**Problem statement**. Your answer must consist of one number: how many lines in the records contain "everything".

----

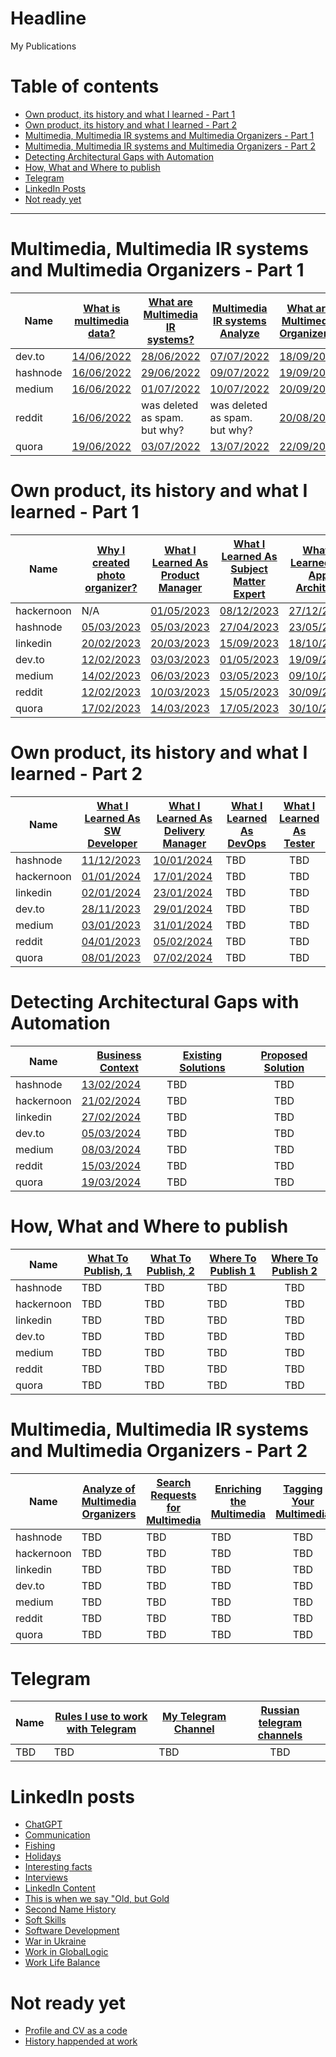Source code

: # Headline
My Publications

# Table of contents
- [Own product, its history and what I learned - Part 1](./MyPublications.md#own-product-its-history-and-what-i-learned---part-1)
- [Own product, its history and what I learned - Part 2](./MyPublications.md#own-product-its-history-and-what-i-learned---part-2)
- [Multimedia, Multimedia IR systems and Multimedia Organizers - Part 1](./MyPublications.md#multimedia-multimedia-ir-systems-and-multimedia-organizers---part-1)
- [Multimedia, Multimedia IR systems and Multimedia Organizers - Part 2](./MyPublications.md#multimedia-multimedia-ir-systems-and-multimedia-organizers---part-2)
- [Detecting Architectural Gaps with Automation](./MyPublications.md#detecting-architectural-gaps-with-automation)
- [How, What and Where to publish](./MyPublications.md#how-what-and-where-to-publish)
- [Telegram](./MyPublications.md#telegram)
- [LinkedIn Posts](./MyPublications.md#linkedin-posts)
- [Not ready yet](./MyPublications.md#not-ready-yet)

---

# Multimedia, Multimedia IR systems and Multimedia Organizers - Part 1
|Name       |[What is multimedia data?](./MultimediaData_en.md)|[What are Multimedia IR systems?](./MultimediaIRSystems_en.md)|[Multimedia IR systems Analyze](./MultimediaIRSystemsAnalyze_en.md)|[What are Multimedia Organizers?](./MultimediaOrganizers_en.md)|
|-----------|-----------------------------------------------|-----------------------------------------------------------|----------------------------------------------------------------|:------------------------------------------------------------:|
|dev.to     |[14/06/2022](https://dev.to/dimanikulin/what-is-multimedia-data-111f)|[28/06/2022](https://dev.to/dimanikulin/what-are-multimedia-ir-systems-5c7nv)|[07/07/2022](https://dev.to/dimanikulin/multimedia-ir-systems-analyze-4e17)|[18/09/2022](https://dev.to/dimanikulin/what-are-the-photo-organizers-1na9)|
|hashnode   |[16/06/2022](https://dimanikulin.hashnode.dev/what-is-multimedia-data)|[29/06/2022](https://dimanikulin.hashnode.dev/what-are-multimedia-ir-systems)|[09/07/2022](https://dimanikulin.hashnode.dev/multimedia-ir-systems-analyze)|[19/09/2022](https://dimanikulin.hashnode.dev/what-are-the-photo-organizers)|
|medium     |[16/06/2022](https://medium.com/@dimanikulin_43511/what-is-multimedia-data-16c2bfdb3829)|[01/07/2022](https://medium.com/@dimanikulin_43511/what-are-multimedia-ir-systems-531366920642)|[10/07/2022](https://medium.com/@dimanikulin_43511/multimedia-ir-systems-analyze-67d40a5537c5)|[20/09/2022](https://medium.com/@dimanikulin_43511/multimedia-organizers-functions-e8def4e7d550)|
|reddit     |[16/06/2022](https://www.reddit.com/r/fva/comments/ve7188/what_is_multimedia_data/)|was deleted as spam. but why?|was deleted as spam. but why?|[20/08/2022](https://www.reddit.com/r/fva/comments/xkum82/what_are_the_multimedia_organizers/)|
|quora      |[19/06/2022](https://www.quora.com/profile/Dima-Nikulin-2/What-is-Multimedia-Data-We-live-in-the-digital-data-era-and-growing-of-the-Internet-gives-us-a-possibility-to-find-th)|[03/07/2022](https://www.quora.com/profile/Dima-Nikulin-2/What-are-Multimedia-IR-Systems-Lets-briefly-overview-the-Multimedia-IR-systems-According-to-the-Wikipedia-https)|[13/07/2022](https://www.quora.com/profile/Dima-Nikulin-2/Multimedia-IR-Systems-analyze-Let-us-compare-several-multimedia-IR-systems-by-covering-requirements-and-needs-we-identi)|[22/09/2022](https://www.quora.com/profile/Dima-Nikulin-2/What-are-the-Multimedia-Organizers-Multimedia-Organizers-functions-They-currently-perform-the-search-in-photo-set)|

# Own product, its history and what I learned - Part 1
|Name       |[Why I created photo organizer?](./WhyCreatedPhotoOrganizer_en.md)|[What I Learned As Product Manager](./WhatILearnedAsProductManager_en.md)|[What I Learned As Subject Matter Expert](./WhatILearnedAsSubjectMatterExpert_en.md)|[What I Learned As App Architect](./WhatILearnedAsAppArchitect_en.md)|
|-----------|---------------------------------------------------------------|----------------------------------------------------------------------|---------------------------------------------------------------------------------|:----------------------------------------------------------------:|
|hackernoon |N/A|[01/05/2023](https://hackernoon.com/why-i-decided-to-create-a-photo-organizer-and-what-i-learned-as-a-result)|[08/12/2023](https://hackernoon.com/what-i-learned-as-a-subject-matter-expert-while-creating-my-product)|[27/12/2023](https://hackernoon.com/everything-i-learned-as-an-application-architect-while-creating-my-product)|
|hashnode   |[05/03/2023](https://dimanikulin.hashnode.dev/why-i-decided-to-create-my-photo-organizer)|[05/03/2023](https://dimanikulin.hashnode.dev/what-i-learned-as-a-product-manager-while-creating-my-product)|[27/04/2023](https://dimanikulin.hashnode.dev/what-i-learned-as-a-subject-matter-expert-while-creating-my-product)|[23/05/2023](https://dimanikulin.hashnode.dev/what-i-learned-as-an-application-architect-while-creating-my-product)|
|linkedin   |[20/02/2023](https://www.linkedin.com/posts/dimanikulin_productengineering-photos-activity-7034072973523193856-MvF4?utm_source=share&utm_medium=member_desktop)|[20/03/2023](https://www.linkedin.com/posts/dimanikulin_activity-7043490960445480960-KIPT?utm_source=share&utm_medium=member_desktop)|[15/09/2023](https://www.linkedin.com/posts/dimanikulin_multimedia-metadata-organizers-activity-7108344168963334144-VIMY?utm_source=share&utm_medium=member_desktop)|[18/10/2023](https://www.linkedin.com/posts/dimanikulin_activity-7120300166040989696-RtLh/?utm_source=share&utm_medium=member_desktop)|
|dev.to     |[12/02/2023](https://dev.to/dimanikulin/why-i-decided-to-create-my-photo-organizer-1g7n)|[03/03/2023](https://dev.to/dimanikulin/what-i-learned-as-a-product-manager-while-creating-my-product-3fom)|[01/05/2023](https://dev.to/dimanikulin/what-i-learned-as-a-subject-matter-expert-while-creating-my-product-a42)|[19/09/2023](https://dev.to/dimanikulin/what-i-learned-as-an-application-architect-while-creating-my-product-2j7p)|
|medium     |[14/02/2023](https://medium.com/@dimanikulin_43511/why-i-decided-to-create-my-photo-organizer-84ab40565927)|[06/03/2023](https://medium.com/@dimanikulin_43511/what-i-learned-as-a-product-manager-while-creating-my-product-d2cc97b23421)|[03/05/2023](https://medium.com/@dimanikulin_43511/what-i-learned-as-a-subject-matter-expert-while-creating-my-product-bae1e32db1b4)|[09/10/2023](https://medium.com/@dimanikulin_43511/what-i-learned-as-an-application-architect-while-creating-my-product-19852d4fdc16)|
|reddit     |[12/02/2023](https://www.reddit.com/r/fva/comments/112s9q1/why_i_decided_to_create_my_photo_organizer/)|[10/03/2023](https://www.reddit.com/r/fva/comments/11nnrds/what_i_learned_as_a_product_manager_while/)|[15/05/2023](https://www.reddit.com/r/fva/comments/13i0mr6/what_i_learned_as_a_subject_matter_expert_while/)|[30/09/2023](https://www.reddit.com/r/fva/comments/16w0zr6/what_i_learned_as_an_application_architect_while/)|
|quora      |[17/02/2023](https://www.quora.com/profile/Dima-Nikulin-2/Why-I-decided-to-create-my-photo-organizer-As-a-child-I-used-to-flip-through-family-photo-album-to-see-my-relatives-w)|[14/03/2023](https://www.quora.com/profile/Dima-Nikulin-2/What-I-learned-as-a-Product-Manager-while-creating-my-product-Design-Thinking-The-first-product-I-was-thinking-about-w-2)|[17/05/2023](https://www.quora.com/profile/Dima-Nikulin-2/What-I-learned-as-a-Subject-Matter-Expert-while-creating-my-product)|[30/10/2023](https://www.quora.com/profile/Dima-Nikulin-2/What-I-learned-as-an-Application-Architect-while-creating-my-product)| 

# Own product, its history and what I learned - Part 2
|Name       |[What I Learned As SW Developer](./WhatILearnedAsSoftwareDeveloper_en.md)|[What I Learned As Delivery Manager](./WhatILearnedAsDeliveryManager_en.md)|[What I Learned As DevOps](./WhatILearnedAsDevOps_en.md)|[What I Learned As Tester](./WhatILearnedAsTester_en.md)|
|-----------|---------------------------------------------------------------|----------------------------------------------------------------------|---------------------------------------------------------------------------------|:----------------------------------------------------------------:|
|hashnode   |[11/12/2023](https://dimanikulin.hashnode.dev/what-i-learned-as-a-software-developer-while-creating-my-product)|[10/01/2024](https://dimanikulin.hashnode.dev/what-i-learned-as-a-delivery-manager-while-creating-my-product)|TBD|TBD|
|hackernoon |[01/01/2024](https://hackernoon.com/everything-i-learned-as-a-software-developer-while-creating-my-product)|[17/01/2024](https://hackernoon.com/everything-i-learned-as-a-delivery-manager-while-creating-my-product)|TBD|TBD|
|linkedin   |[02/01/2024](https://www.linkedin.com/posts/dimanikulin_softwaredevelopment-codequality-documentation-activity-7147854830793924608-rx6Q?utm_source=share&utm_medium=member_desktop)|[23/01/2024](https://www.linkedin.com/posts/dimanikulin_readme-projectmanagement-projectcontrol-activity-7155467818996506624-1bmH?utm_source=share&utm_medium=member_desktop)|TBD|TBD|
|dev.to     |[28/11/2023](https://dev.to/dimanikulin/what-i-learned-as-a-software-developer-while-creating-my-product-5a99)|[29/01/2024](https://dev.to/dimanikulin/what-i-learned-as-a-delivery-manager-while-creating-my-product-55o1)|TBD|TBD|
|medium     |[03/01/2023](https://medium.com/@dimanikulin_43511/what-i-learned-as-a-software-developer-while-creating-my-product-fc7e3ac2534b)|[31/01/2024](https://medium.com/@dimanikulin_43511/what-i-learned-as-a-delivery-manager-while-creating-my-product-b466f0eb59a9)|TBD|TBD|
|reddit     |[04/01/2023](https://www.reddit.com/r/fva/comments/18y7jhe/what_i_learned_as_a_software_developer_while/)|[05/02/2024](https://www.reddit.com/user/dimanikulin/comments/1ajaq6r/what_i_learned_as_a_delivery_manager_while/)|TBD|TBD|
|quora      |[08/01/2023](https://www.quora.com/profile/Dima-Nikulin-2/What-I-learned-as-a-Software-Developer-while-creating-my-product-Overview-This-article-delves-into-the-importance-of-c)|[07/02/2024](https://www.quora.com/profile/Dima-Nikulin-2/What-I-learned-as-a-Delivery-Manager-while-creating-my-product)|TBD|TBD| 

# Detecting Architectural Gaps with Automation
|Name       |[Business Context](./DAGBusinessContext_en.md)|[Existing Solutions](./DAGExistingSolutions_en.md)|[Proposed Solution](./DAGProposedSolution_en.md)|
|-----------|---------------------------------------------------------------|----------------------------------------------------------------------|:---------------------------------------------------------------------------------:|
|hashnode   |[13/02/2024](https://dimanikulin.hashnode.dev/detecting-architectural-gaps-with-automation-business-context)|TBD|TBD|TBD|
|hackernoon |[21/02/2024](https://hackernoon.com/detecting-architectural-gaps-with-automation-business-context)|TBD|TBD|
|linkedin   |[27/02/2024](https://www.linkedin.com/posts/dimanikulin_softwarearchitecture-architecturevisualization-activity-7168137721008308224-9LoR?utm_source=share&utm_medium=member_desktop)|TBD|TBD|
|dev.to     |[05/03/2024](https://dev.to/dimanikulin/detecting-architectural-gaps-with-automation-business-context-50ed)|TBD|TBD|
|medium     |[08/03/2024](https://medium.com/@dimanikulin_43511/detecting-architectural-gaps-with-automation-business-context-256ef701336d)|TBD|TBD|
|reddit     |[15/03/2024](https://www.reddit.com/r/fva/comments/1bf6uo2/detecting_architectural_gaps_with_automation/)|TBD|TBD|
|quora      |[19/03/2024](https://www.quora.com/profile/Dima-Nikulin-2/Detecting-Architectural-Gaps-with-Automation-Business-Context-Overview)|TBD|TBD| 

# How, What and Where to publish
|Name       |[What To Publish, 1](./PublishWhat1_en.md)|[What To Publish, 2](./PublishWhat2_en.md)|[Where To Publish 1](./PublishWhere1_en.md)|[Where To Publish 2](./PublishWhere2_en.md)|
|-----------|---|---|---|:-----------:|
|hashnode   |TBD|TBD|TBD|TBD|
|hackernoon |TBD|TBD|TBD|TBD|
|linkedin   |TBD|TBD|TBD|TBD|
|dev.to     |TBD|TBD|TBD|TBD|
|medium     |TBD|TBD|TBD|TBD|
|reddit     |TBD|TBD|TBD|TBD|
|quora      |TBD|TBD|TBD|TBD| 

# Multimedia, Multimedia IR systems and Multimedia Organizers - Part 2
|Name       |[Analyze of Multimedia Organizers](./MultimediaOrganizersAnalyze_en.md)|[Search Requests for Multimedia](./MultimediaSearchRequests_en.md)|[Enriching the Multimedia](./MultimediaEnriching_en.md)|[Tagging Your Multimedia](./MultimediaTagging_en.md)|
|-----------|---------------------------------------------------------------|----------------------------------------------------------------------|---------------------------------------------------------------------------------|:----------------------------------------------------------------:|
|hashnode   |TBD|TBD|TBD|TBD|
|hackernoon |TBD|TBD|TBD|TBD|
|linkedin   |TBD|TBD|TBD|TBD|
|dev.to     |TBD|TBD|TBD|TBD|
|medium     |TBD|TBD|TBD|TBD|
|reddit     |TBD|TBD|TBD|TBD|
|quora      |TBD|TBD|TBD|TBD| 

# Telegram
|Name       |[Rules I use to work with Telegram](./MyRulesWorkingWithTg_uk.md)|[My Telegram Channel](./MyTelegramChannel_uk.md)|[Russian telegram channels](./MyRuTelegramChannels.md)|
|-----------|---------------------------------------------------------------|----------------------------------------------------------------------|:---------------------------------------------------------------------------------:|
|TBD        |TBD|TBD|TBD| 

# LinkedIn posts
- [ChatGPT](./ChatGPT.md)
- [Communication](./Communication.md)
- [Fishing](./Fishing.md)
- [Holidays](/Holidays.md)
- [Interesting facts](./InterestingFacts.md)
- [Interviews](./Interviews.md)
- [LinkedIn Content](./LinkedInContent.md)
- [This is when we say "Old, but Gold](./OldButGold.md)
- [Second Name History](./HistorySecondName_ru.md)
- [Soft Skills](./SoftSkills.md)
- [Software Development](./SoftwareDevelopment.md)
- [War in Ukraine](./WarInUkraine.md)
- [Work in GlobalLogic](./WorkInGL.md)
- [Work Life Balance](WorkLifeBalance.md)

# Not ready yet
- [Profile and CV as a code](./ProfileAsCode.md) 
- [History happended at work](./HistoryAtWork_uk.md)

----

**Solution to this task**. 2